Também segundo Doratioto, “em 1971, na Conferência da Bacia do Prata, em Assunção, a Argentina deu um ‘faux pas maiúsculo e inexplicável’. Do ponto de vista argentino, ao aprovar a Declaração sobre o Aproveitamento de Rios Internacionais, o uso de rios contíguos de ‘soberania compartilhada’ exigia o acordo prévio dos estados ribeirinhos. A declaração estabelecia, contudo, que, no caso de rios de curso sucessivo, por não ser a soberania compartilhada, cada país poderia explorar suas águas desde que não causasse ‘prejuízo sensível’ a outro Estado da Bacia do Prata. Por essa distinção entre rios de curso internacional, Brasil e Paraguai não tinham que consultar a Argentina na exploração de seus recursos fluviais. Esse foi o argumento de Direito Internacional que os governos brasileiro e paraguaio citaram, nos anos seguintes, em favor de suas posições. Mário Gibson Barboza, que se tornara ministro das Relações Exteriores do governo Médici, comentou que ele próprio não escreveria um texto, ‘que mais atendesse aos nossos interesses’”. Barboza escreve ainda que “a Declaração de Assunção, aprovada por unanimidade pelos países da Bacia do Prata, em 3 de junho de 1971, passou, daí em diante, a constituir a mais forte e inviolável proteção do Brasil contra as objeções da Argentina à construção da hidrelétrica brasileiro-paraguaia”. Ainda em 1971, os países assinaram dois acordos que continham linguagem que induzia a necessidade de consultas sobre transporte transfronteiriço e entre autoridades marítimas.

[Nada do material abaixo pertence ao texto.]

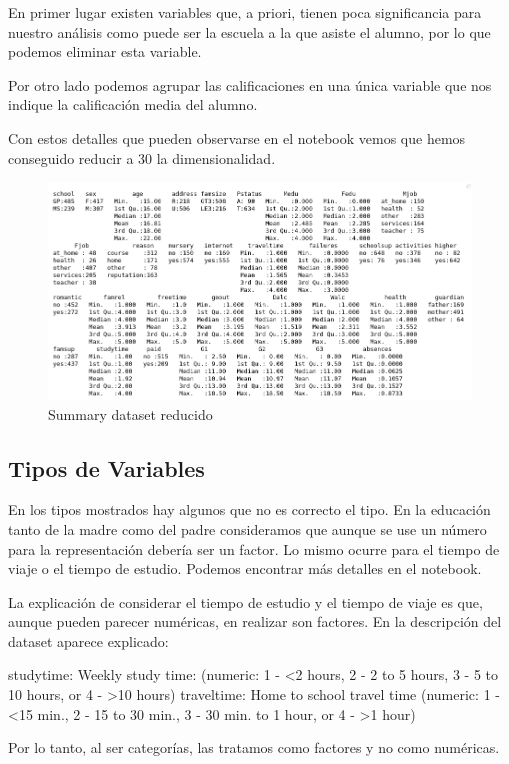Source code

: \documentclass[12pt,a4paper]{article}
\begin{document}
En primer lugar existen variables que, a priori, tienen poca significancia para nuestro análisis como puede ser la escuela a la que asiste el alumno, por lo que podemos eliminar esta variable. 

Por otro lado podemos agrupar las calificaciones en una única variable que nos indique la calificación media del alumno. 

Con estos detalles que pueden observarse en el notebook vemos que hemos conseguido reducir a 30 la dimensionalidad.


\begin{figure}[ht!]
\centering
\includegraphics[trim = 0mm 0mm 0mm 0mm, clip,scale=0.4]{images/summary_nonas}
\caption{Summary dataset reducido}
\label{fig:sum3}
\end{figure}


\subsection{Tipos de Variables}
En los tipos mostrados hay algunos que no es correcto el tipo. En la educación tanto de la madre como del padre consideramos que aunque se use un número para la representación debería ser un factor. Lo mismo ocurre para el tiempo de viaje o el tiempo de estudio.  Podemos encontrar más detalles en el notebook. 


La explicación de considerar el tiempo de estudio y el tiempo de viaje es que, aunque pueden parecer numéricas, en realizar son factores. En la descripción del dataset aparece explicado:

studytime: Weekly study time: (numeric: 1 - <2 hours, 2 - 2 to 5 hours, 3 - 5 to 10 hours, or 4 - >10 hours)
traveltime: Home to school travel time (numeric: 1 - <15 min., 2 - 15 to 30 min., 3 - 30 min. to 1 hour, or 4 - >1 hour)

Por lo tanto, al ser categorías, las tratamos como factores y no como numéricas.
\end{document}
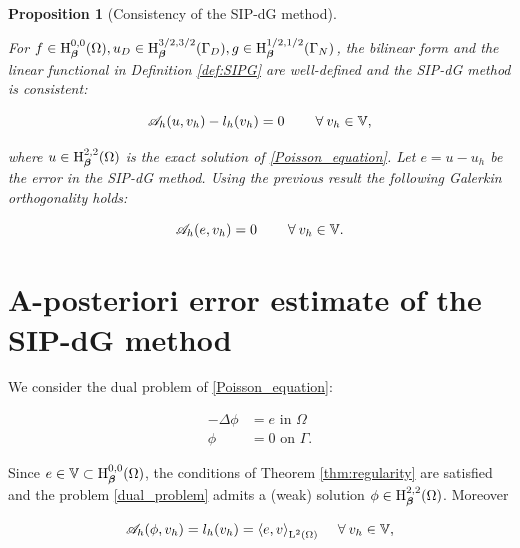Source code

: \documentclass[a4paper,11pt]{article}
\newtheorem{props}[theorem]{Proposition}
\begin{document}
\begin{props}[Consistency of the SIP-dG method]\label{prop:consistency}

For $f \in \operatorname H^{0,0}_{\boldsymbol \beta}(\Omega), u_{D} \in \operatorname H^{3/2,3/2}_{\boldsymbol \beta}(\Gamma_{D}), g \in \operatorname H^{1/2,1/2}_{\boldsymbol \beta}(\Gamma_{N})$, the bilinear form and the linear functional in Definition \ref{def:SIPG} are well-defined and the SIP-dG method is consistent:

\begin{equation}
    \mathscr A_{h}(u,v_{h}) - l_{h}(v_{h}) = 0   \quad  \quad\:\forall\: v_{h} \in \mathbb V,
\label{eq:consistency}
\end{equation}

where $u \in \operatorname H^{2,2}_{\boldsymbol \beta}(\Omega)$ is the exact solution of \eqref{Poisson_equation}. Let $e = u - u_{h}$ be the error in the SIP-dG method. Using the previous result the following Galerkin orthogonality holds:

\begin{equation}
   \mathscr A_{h}(e,v_{h}) = 0 \quad \quad\:\forall\: v_{h} \in \mathbb V.
\label{Galerkin_orthogonality}
\end{equation}

\end{props}

\section{A-posteriori error estimate of the SIP-dG method}
\label{sec:a-posteriori}

We consider the dual problem of \eqref{Poisson_equation}:

\begin{equation} \label{dual_problem}
\begin{split}
    - \Delta \phi &= e  \text{ in } \Omega \\
    \phi &= 0  \text{ on } \Gamma.
\end{split}
\end{equation}

Since $e \in \mathbb V \subset \operatorname H^{0,0}_{\boldsymbol \beta}(\Omega)$, the conditions of Theorem \ref{thm:regularity} are satisfied and the problem \eqref{dual_problem} admits a (weak) solution $\phi \in \operatorname H^{2,2}_{\boldsymbol \beta}(\Omega)$. Moreover

\begin{equation}\label{dual_problem_weak}
  \mathscr A_{h}(\phi,v_{h}) = l_{h}(v_{h}) = \left\langle{e,v}\right\rangle_{\operatorname L^{2}(\Omega)} \quad\:\forall\: v_{h} \in \mathbb V,
\end{equation}
\end{document}
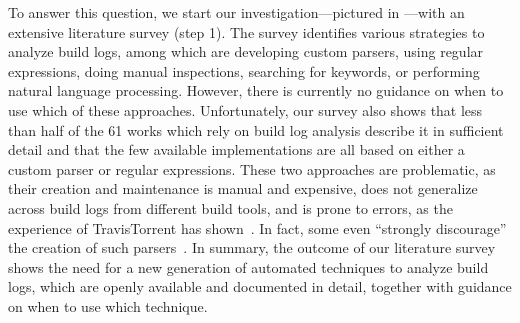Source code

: To answer this question, we start our investigation---pictured in
---with an
extensive literature survey (step 1).
The survey identifies various strategies to
analyze build logs, among which are developing
custom parsers, using regular expressions, doing manual inspections,
searching for keywords, or performing natural language processing.
However, there is currently no guidance on when to use which of these
approaches.
Unfortunately, our survey also shows that
less than half of the 61 works which rely on build log analysis
describe it in sufficient detail and that
the few available implementations are all based on either a custom parser
or regular expressions.
These two approaches are problematic, as their creation
and maintenance is manual and expensive, does not generalize across build
logs from different build tools, and is prone to errors,
as the experience of
TravisTorrent has shown~\cite{beller2017travistorrent,travistorrentquestions}.
In fact, some even ``strongly discourage'' the creation of such
parsers~\cite{urli2018design}.
In summary, the outcome of our literature survey shows the need for a new
generation of automated techniques to analyze build logs, which are
openly available and documented in detail, together with
guidance on when to use which technique.





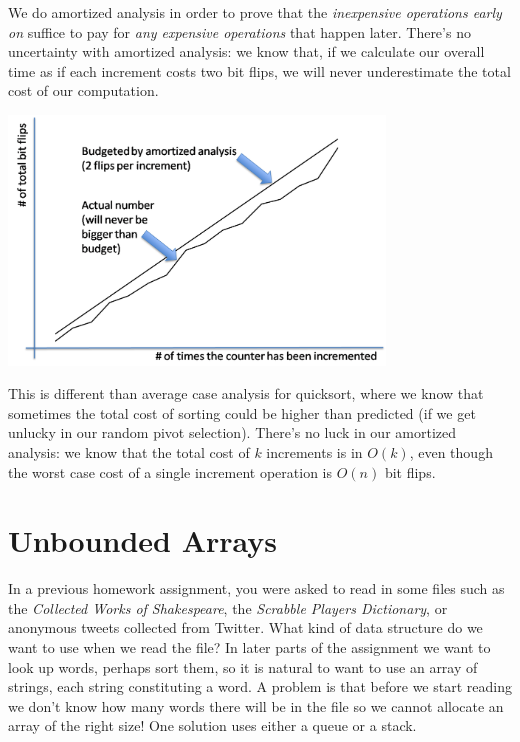 We do amortized analysis in order to prove that the
\emph{inexpensive operations early on} suffice to pay for
\emph{any expensive operations} that happen later. There's no
uncertainty with amortized analysis: we know that, if we calculate our
overall time as if each increment costs two bit flips, we will never
underestimate the total cost of our computation.
\begin{center}
\includegraphics[width=0.75\textwidth]{img/bitflip-graph.png}
\end{center}

This is different than average case analysis for quicksort, where we
know that sometimes the total cost of sorting could be higher than
predicted (if we get unlucky in our random pivot selection). There's
no luck in our amortized analysis: we know that the total cost of $k$
increments is in $O(k)$, even though the worst case cost of a single
increment operation is $O(n)$ bit flips.


\section{Unbounded Arrays}
\label{sec:ubarrays:arrays}

In a previous homework assignment, you were asked to read in some
files such as the \emph{Collected Works of Shakespeare}, the
\emph{Scrabble Players Dictionary}, or anonymous tweets collected from
Twitter.  What kind of data structure do we want to use when we read
the file?  In later parts of the assignment we want to look up words,
perhaps sort them, so it is natural to want to use an array of
strings, each string constituting a word.  A problem is that before we
start reading we don't know how many words there will be in the file
so we cannot allocate an array of the right size!  One solution uses
either a queue or a stack.

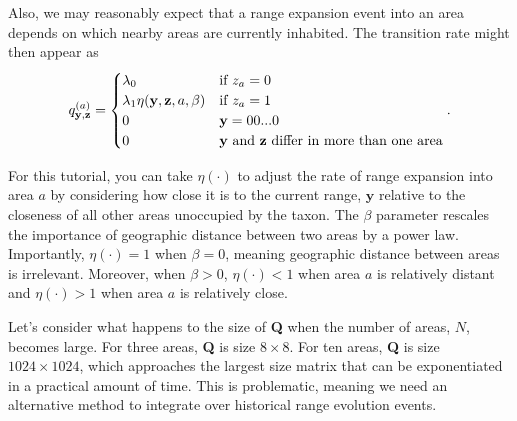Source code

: \documentclass[11pt]{article}
\begin{document}
%

Also, we may reasonably expect that a range expansion event into an area depends on which nearby areas are currently inhabited.
The transition rate might then appear as
\[
q^{(a)}_{\textbf{y},\textbf{z}} =
\begin{cases}
\lambda_0 & \text{if $z_a=0$}  \\
\lambda_1 \eta(\textbf{y}, \textbf{z}, a, \beta) & \text{if $z_a=1$} \\
0 & \mathbf{y} = 00...0 \\
0 & \text{\textbf{y} and \textbf{z} differ in more than one area}
\end{cases}.
\]

For this tutorial, you can take $\eta(\cdot)$ to adjust the rate of range expansion into area $a$ by considering how close it is to the current range, $\textbf{y}$ relative to the closeness of all other areas unoccupied by the taxon.
The $\beta$ parameter rescales the importance of geographic distance between two areas by a power law.
Importantly, $\eta(\cdot) = 1$ when $\beta=0$, meaning geographic distance between areas is irrelevant.
Moreover, when $\beta > 0$, $\eta(\cdot) < 1$ when area $a$ is relatively distant and $\eta(\cdot) > 1$ when area $a$ is relatively close.

Let's consider what happens to the size of \textbf{Q} when the number of areas, $N$, becomes large.
For three areas, \textbf{Q} is size $8 \times 8$.
For ten areas, \textbf{Q} is size $1024 \times 1024$, which approaches the largest size matrix that can be exponentiated in a practical amount of time.
This is problematic, meaning we need an alternative method to integrate over historical range evolution events.
\end{document}
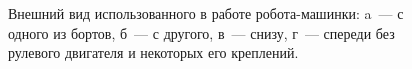 \begin{figure}[h!]
    \begin{minipage}[h]{0.47\textwidth}
    \end{minipage}
    \hfill
    \begin{minipage}[h]{0.47\textwidth}
    \end{minipage}
    \vfill
    \begin{minipage}[h]{0.47\textwidth}
    \end{minipage}
    \hfill
    \begin{minipage}[h]{0.47\textwidth}
    \end{minipage}
    \caption{Внешний вид использованного в работе робота-машинки: a~--- с одного из бортов, б~--- с другого, в~--- снизу, г~--- спереди без рулевого двигателя и некоторых его креплений.}
    \label{img_robot_gen_view}
\end{figure}

\newpage
\mbox{}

Doratioto lembra que “a controvérsia em torno da consulta prévia para a construção de Itaipu foi introduzida na ONU em junho de 1972, quando da realização da Conferência sobre o Meio Ambiente Humano (CNUMAH) em Estocolmo. A diplomacia argentina tentou obter da conferência o estabelecimento de regras sobre o uso de recursos naturais compartilhados por mais de um país, que incluíssem o princípio de consulta prévia. Houve, então, um grande enfrentamento entre as diplomacias brasileira e argentina e, no final, o objetivo de Buenos Aires não foi alcançado. Na declaração final da conferência, porém, constou, como recomendação, ao país que explorasse esses recursos, que comunicasse ao outro, com o qual os compartilhava, o início da exploração muito antes de seu início. Entre os Princípios e Recomendações de Estocolmo, o de número 21 declarava, ambiguamente, que os Estados tanto tinham o direito soberano de explorar seus recursos naturais, de acordo com sua própria política ambientalista, quanto tinham o dever de fazê-lo de modo a não causar prejuízo ao meio ambiente de outros países”. Durante visita do general Lanusse, os países buscaram ampliar o campo de negociações, em tentativa malograda. A frustração com Itaipu foi tamanha que levou o governo de Lanusse a aproximar-se de regimes populistas como Peru e Bolívia, e mesmo do socialista chileno Salvador Allende e de Cuba. Apenas em 1973, seria firmado o Tratado de Itaipu, e seria aprovado o estatuto da Itaipu Binacional.

Durante a AGNU de 1972, os chanceleres Gibson Barboza e Eduardo McLoughlin realizaram encontro bilateral que viabilizou um acordo: o Brasil informaria – não consultaria – previamente a Argentina sobre o projeto de usina binacional. Os dois países também apoiaram a Resolução 2995 da AGNU. O “Acordo Nova York” será criticado por integrantes do próprio governo Lanusse e pela opinão pública e, nos anos seguintes, por Héctor Cámpora e pelo próprio Perón.